START SUPPLIED DATA

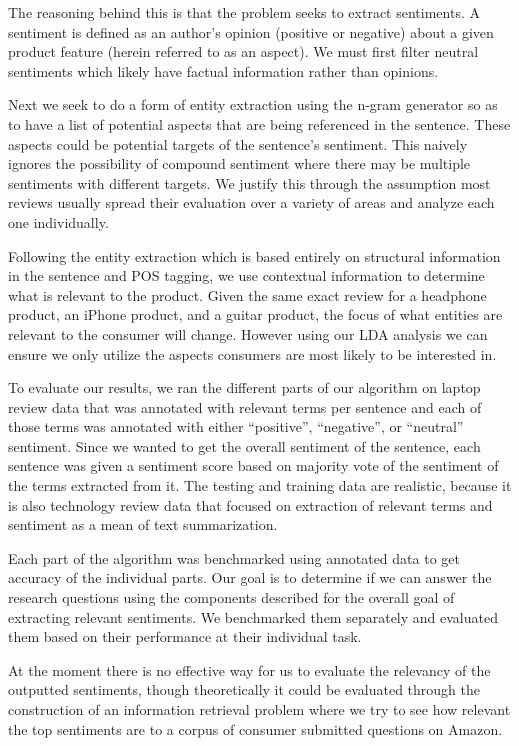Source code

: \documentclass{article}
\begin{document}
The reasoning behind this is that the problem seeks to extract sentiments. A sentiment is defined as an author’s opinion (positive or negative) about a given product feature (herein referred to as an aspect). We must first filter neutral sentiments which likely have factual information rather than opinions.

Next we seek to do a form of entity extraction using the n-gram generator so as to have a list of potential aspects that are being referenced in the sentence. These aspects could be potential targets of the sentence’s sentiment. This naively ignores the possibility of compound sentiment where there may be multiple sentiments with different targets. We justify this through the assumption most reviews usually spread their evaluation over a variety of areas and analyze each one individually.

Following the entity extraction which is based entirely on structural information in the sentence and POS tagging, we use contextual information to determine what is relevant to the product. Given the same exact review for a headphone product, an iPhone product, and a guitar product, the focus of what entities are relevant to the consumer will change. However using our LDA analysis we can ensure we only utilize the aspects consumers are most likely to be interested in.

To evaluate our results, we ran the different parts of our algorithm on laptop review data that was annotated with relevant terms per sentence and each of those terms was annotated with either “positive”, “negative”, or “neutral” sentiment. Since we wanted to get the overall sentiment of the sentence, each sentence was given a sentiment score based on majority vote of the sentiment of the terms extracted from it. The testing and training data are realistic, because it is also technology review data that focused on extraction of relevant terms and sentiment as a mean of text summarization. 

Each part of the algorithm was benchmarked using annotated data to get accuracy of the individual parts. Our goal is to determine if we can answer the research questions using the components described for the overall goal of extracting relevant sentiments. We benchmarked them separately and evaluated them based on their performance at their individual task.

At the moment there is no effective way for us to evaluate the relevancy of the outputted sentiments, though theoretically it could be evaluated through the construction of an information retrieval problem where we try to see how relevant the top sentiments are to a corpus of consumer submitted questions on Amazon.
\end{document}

END SUPPLIED DATA

[ACTION ITEM] I'd like the material repeated word for word, without the pictures it holds.

[OUTPUT OF THE EXERCISE]
Source code

: \documentclass{article}
\begin{document}
The reasoning behind this is that the problem seeks to extract sentiments. A sentiment is defined as an author’s opinion (positive or negative) about a given product feature (herein referred to as an aspect). We must first filter neutral sentiments which likely have factual information rather than opinions.

Next we seek to do a form of entity extraction using the n-gram generator so as to have a list of potential aspects that are being referenced in the sentence. These aspects could be potential targets of the sentence’s sentiment. This naively ignores the possibility of compound sentiment where there may be multiple sentiments with different targets. We justify this through the assumption most reviews usually spread their evaluation over a variety of areas and analyze each one individually.

Following the entity extraction which is based entirely on structural information in the sentence and POS tagging, we use contextual information to determine what is relevant to the product. Given the same exact review for a headphone product, an iPhone product, and a guitar product, the focus of what entities are relevant to the consumer will change. However using our LDA analysis we can ensure we only utilize the aspects consumers are most likely to be interested in.

To evaluate our results, we ran the different parts of our algorithm on laptop review data that was annotated with relevant terms per sentence and each of those terms was annotated with either “positive”, “negative”, or “neutral” sentiment. Since we wanted to get the overall sentiment of the sentence, each sentence was given a sentiment score based on majority vote of the sentiment of the terms extracted from it. The testing and training data are realistic, because it is also technology review data that focused on extraction of relevant terms and sentiment as a mean of text summarization. 

Each part of the algorithm was benchmarked using annotated data to get accuracy of the individual parts. Our goal is to determine if we can answer the research questions using the components described for the overall goal of extracting relevant sentiments. We benchmarked them separately and evaluated them based on their performance at their individual task.

At the moment there is no effective way for us to evaluate the relevancy of the outputted sentiments, though theoretically it could be evaluated through the construction of an information retrieval problem where we try to see how relevant the top sentiments are to a corpus of consumer submitted questions on Amazon.
\end{document}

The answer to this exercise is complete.